NEC, Sumitomo Elec to buy cable firm from Longreach
TOKYO, July 1 (Reuters) - Japan's NEC Corp (6701.T) and Sumitomo Electric Industries (5802.T) said on Tuesday they would buy a Japanese undersea cable maker from an investment fund managed by the Longreach Group to secure a stable supply of optical cables.
NEC, which is betting on growing demand for fibre-optic connections, plans to take about 75 percent of OCC Corp's holding company, with Sumitomo Electric taking the remaining 25 percent.
Both firms declined to comment on the price of the deal, to be completed later in July.
Longreach bought restructuring OCC from the state-owned turnaround fund Industrial Revitalization Corp of Japan in 2006.
In 2004, the IRCJ had invested 1.5 billion yen ($14 million) in OCC, as well as taken on its 12.1 billion yen in debt, of which 8.08 billion yen was forgiven by creditors.
OCC had sales of 17.5 billion yen ($165 million) in the year ended in March and is now in the black, NEC spokesman Takehiko Kato said.

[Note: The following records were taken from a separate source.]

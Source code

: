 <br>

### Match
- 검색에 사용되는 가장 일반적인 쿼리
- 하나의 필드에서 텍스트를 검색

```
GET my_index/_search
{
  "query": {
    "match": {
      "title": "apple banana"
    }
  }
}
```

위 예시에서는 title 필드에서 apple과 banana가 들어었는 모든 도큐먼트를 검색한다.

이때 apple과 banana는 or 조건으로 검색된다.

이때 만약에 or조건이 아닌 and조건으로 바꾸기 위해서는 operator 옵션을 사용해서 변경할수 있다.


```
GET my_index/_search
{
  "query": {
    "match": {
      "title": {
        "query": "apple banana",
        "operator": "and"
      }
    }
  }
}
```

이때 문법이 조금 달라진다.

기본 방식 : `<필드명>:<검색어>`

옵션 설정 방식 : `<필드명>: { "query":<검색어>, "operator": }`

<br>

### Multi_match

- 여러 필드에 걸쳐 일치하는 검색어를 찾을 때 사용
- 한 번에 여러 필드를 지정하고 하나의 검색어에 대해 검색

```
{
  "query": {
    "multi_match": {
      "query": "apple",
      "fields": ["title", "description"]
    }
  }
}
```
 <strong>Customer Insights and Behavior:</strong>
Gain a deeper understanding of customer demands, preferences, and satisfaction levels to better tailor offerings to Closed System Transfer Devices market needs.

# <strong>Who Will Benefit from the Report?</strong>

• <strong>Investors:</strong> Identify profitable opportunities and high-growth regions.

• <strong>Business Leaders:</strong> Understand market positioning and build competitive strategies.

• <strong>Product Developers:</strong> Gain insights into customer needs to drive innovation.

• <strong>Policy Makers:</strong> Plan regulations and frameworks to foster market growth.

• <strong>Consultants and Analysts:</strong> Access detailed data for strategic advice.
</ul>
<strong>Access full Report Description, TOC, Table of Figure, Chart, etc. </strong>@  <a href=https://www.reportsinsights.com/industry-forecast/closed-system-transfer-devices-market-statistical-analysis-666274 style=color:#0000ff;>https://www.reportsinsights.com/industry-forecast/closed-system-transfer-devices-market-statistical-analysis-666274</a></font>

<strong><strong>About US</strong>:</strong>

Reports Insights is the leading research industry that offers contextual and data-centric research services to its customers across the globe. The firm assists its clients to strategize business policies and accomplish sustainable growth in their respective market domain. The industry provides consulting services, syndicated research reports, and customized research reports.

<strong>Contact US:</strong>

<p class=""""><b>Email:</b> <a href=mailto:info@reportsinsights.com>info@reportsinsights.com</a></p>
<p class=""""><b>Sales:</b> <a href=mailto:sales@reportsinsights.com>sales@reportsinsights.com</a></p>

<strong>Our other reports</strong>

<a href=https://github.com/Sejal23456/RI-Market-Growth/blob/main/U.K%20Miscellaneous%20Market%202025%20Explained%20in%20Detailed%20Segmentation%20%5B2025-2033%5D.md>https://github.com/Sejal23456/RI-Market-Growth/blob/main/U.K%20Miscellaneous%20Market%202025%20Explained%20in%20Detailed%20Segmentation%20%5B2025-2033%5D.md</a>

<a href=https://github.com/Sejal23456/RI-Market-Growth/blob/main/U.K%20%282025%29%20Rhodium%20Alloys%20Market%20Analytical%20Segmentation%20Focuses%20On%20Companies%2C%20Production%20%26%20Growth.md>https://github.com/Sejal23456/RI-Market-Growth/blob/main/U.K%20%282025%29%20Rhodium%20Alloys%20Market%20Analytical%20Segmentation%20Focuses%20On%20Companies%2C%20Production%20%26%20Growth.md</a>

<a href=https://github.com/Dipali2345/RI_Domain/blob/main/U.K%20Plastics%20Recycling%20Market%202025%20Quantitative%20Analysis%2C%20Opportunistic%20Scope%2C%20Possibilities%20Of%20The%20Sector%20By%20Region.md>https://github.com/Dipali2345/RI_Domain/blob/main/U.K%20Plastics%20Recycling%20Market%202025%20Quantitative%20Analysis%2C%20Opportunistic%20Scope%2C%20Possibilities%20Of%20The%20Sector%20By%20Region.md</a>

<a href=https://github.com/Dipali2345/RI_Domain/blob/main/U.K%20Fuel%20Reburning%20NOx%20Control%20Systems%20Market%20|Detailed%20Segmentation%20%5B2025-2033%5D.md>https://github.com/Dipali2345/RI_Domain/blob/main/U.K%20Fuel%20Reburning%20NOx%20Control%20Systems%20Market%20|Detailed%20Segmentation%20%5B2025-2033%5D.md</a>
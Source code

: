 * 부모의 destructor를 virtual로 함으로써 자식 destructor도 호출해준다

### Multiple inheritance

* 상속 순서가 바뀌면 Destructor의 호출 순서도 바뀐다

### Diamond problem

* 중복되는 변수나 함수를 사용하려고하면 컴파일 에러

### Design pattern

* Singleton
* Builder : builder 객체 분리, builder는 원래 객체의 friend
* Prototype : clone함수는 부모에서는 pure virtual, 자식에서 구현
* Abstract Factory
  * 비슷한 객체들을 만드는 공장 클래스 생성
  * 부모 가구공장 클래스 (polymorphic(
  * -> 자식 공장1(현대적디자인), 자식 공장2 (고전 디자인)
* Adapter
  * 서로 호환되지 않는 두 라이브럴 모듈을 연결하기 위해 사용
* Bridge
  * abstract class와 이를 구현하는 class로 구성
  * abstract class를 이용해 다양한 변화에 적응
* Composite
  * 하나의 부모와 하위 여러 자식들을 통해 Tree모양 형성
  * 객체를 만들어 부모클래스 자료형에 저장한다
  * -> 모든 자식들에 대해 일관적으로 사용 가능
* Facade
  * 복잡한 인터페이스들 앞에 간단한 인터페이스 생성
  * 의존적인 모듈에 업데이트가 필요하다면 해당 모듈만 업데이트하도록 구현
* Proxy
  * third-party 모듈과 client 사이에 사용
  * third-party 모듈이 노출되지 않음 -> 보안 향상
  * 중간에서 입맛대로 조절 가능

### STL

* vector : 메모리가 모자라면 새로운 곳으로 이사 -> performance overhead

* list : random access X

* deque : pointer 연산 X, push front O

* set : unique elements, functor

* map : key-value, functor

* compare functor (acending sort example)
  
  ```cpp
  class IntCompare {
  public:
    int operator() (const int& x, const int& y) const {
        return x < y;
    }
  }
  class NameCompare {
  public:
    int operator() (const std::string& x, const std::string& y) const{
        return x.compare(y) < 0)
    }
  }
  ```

NEC, which holds a 20 percent share of the global undersea cable market, hopes the acquisition will help it expand its cable sales to Tyco (TEL.N) and Alcatel-Lucent (ALUA.PA), which each hold about a 40 percent market share.
Shares of NEC closed the morning session up 1.3 percent at 563 yen while Sumitomo Electric closed up 0.2 percent at 1,351 yen. The benchmark Nikkei average .N225 was up 0.3 percent. (Reporting by Mayumi Negishi; Editing by Chris Gallagher)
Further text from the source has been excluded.